Instructions to follow>
From the material below, copy exactly the lines beginning with the one that contains "New dataset with" and ending with the one that contains "## Batman ##"; the pictures stay out.

Data supplied>
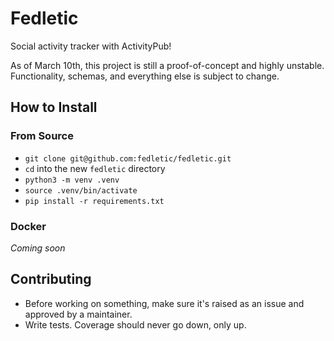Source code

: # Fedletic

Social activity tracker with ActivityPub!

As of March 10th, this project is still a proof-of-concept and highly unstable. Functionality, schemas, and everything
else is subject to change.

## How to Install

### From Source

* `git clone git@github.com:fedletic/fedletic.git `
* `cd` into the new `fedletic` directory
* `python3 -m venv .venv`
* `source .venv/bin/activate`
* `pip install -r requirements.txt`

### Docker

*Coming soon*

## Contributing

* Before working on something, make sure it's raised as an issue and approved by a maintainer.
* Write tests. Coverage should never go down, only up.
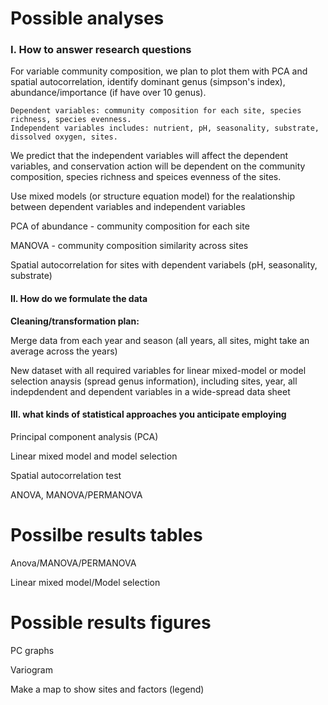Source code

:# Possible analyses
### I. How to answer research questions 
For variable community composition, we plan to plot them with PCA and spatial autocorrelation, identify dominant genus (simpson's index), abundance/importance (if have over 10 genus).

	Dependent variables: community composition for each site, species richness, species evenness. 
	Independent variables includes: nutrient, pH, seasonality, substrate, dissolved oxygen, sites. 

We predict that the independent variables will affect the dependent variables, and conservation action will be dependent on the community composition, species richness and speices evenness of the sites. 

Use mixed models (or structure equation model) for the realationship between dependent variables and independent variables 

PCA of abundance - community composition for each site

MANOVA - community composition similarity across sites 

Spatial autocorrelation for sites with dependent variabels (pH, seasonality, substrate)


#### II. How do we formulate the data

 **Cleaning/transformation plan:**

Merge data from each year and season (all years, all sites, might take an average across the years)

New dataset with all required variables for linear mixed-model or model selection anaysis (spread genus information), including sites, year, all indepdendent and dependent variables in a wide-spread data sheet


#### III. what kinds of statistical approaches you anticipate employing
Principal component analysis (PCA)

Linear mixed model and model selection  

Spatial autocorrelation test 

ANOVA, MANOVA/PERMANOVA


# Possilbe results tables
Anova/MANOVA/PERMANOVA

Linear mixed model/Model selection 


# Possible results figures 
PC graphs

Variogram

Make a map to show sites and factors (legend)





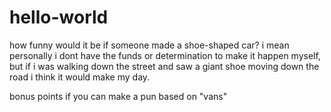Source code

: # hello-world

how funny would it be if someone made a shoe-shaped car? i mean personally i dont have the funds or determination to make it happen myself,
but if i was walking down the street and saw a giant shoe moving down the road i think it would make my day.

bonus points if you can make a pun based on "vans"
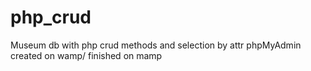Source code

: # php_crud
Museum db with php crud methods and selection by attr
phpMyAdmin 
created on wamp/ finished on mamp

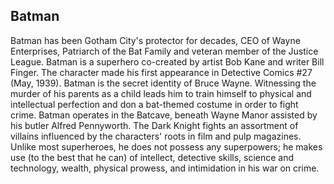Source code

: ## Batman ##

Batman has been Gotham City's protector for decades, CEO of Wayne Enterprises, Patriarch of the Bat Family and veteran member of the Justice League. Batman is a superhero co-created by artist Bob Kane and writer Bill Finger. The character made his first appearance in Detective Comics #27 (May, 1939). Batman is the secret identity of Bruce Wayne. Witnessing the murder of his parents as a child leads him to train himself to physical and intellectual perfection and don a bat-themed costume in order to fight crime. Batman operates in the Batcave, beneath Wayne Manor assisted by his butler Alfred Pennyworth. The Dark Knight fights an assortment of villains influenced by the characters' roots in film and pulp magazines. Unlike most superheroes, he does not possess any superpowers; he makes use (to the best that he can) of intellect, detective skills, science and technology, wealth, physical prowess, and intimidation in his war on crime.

Solution>
New dataset with all required variables for linear mixed-model or model selection anaysis (spread genus information), including sites, year, all indepdendent and dependent variables in a wide-spread data sheet


#### III. what kinds of statistical approaches you anticipate employing
Principal component analysis (PCA)

Linear mixed model and model selection  

Spatial autocorrelation test 

ANOVA, MANOVA/PERMANOVA


# Possilbe results tables
Anova/MANOVA/PERMANOVA

Linear mixed model/Model selection 


# Possible results figures 
PC graphs

Variogram

Make a map to show sites and factors (legend)





Source code

: # hello-world

how funny would it be if someone made a shoe-shaped car? i mean personally i dont have the funds or determination to make it happen myself,
but if i was walking down the street and saw a giant shoe moving down the road i think it would make my day.

bonus points if you can make a pun based on "vans"
Source code

: # php_crud
Museum db with php crud methods and selection by attr
phpMyAdmin 
created on wamp/ finished on mamp

Source code

: ## Batman ##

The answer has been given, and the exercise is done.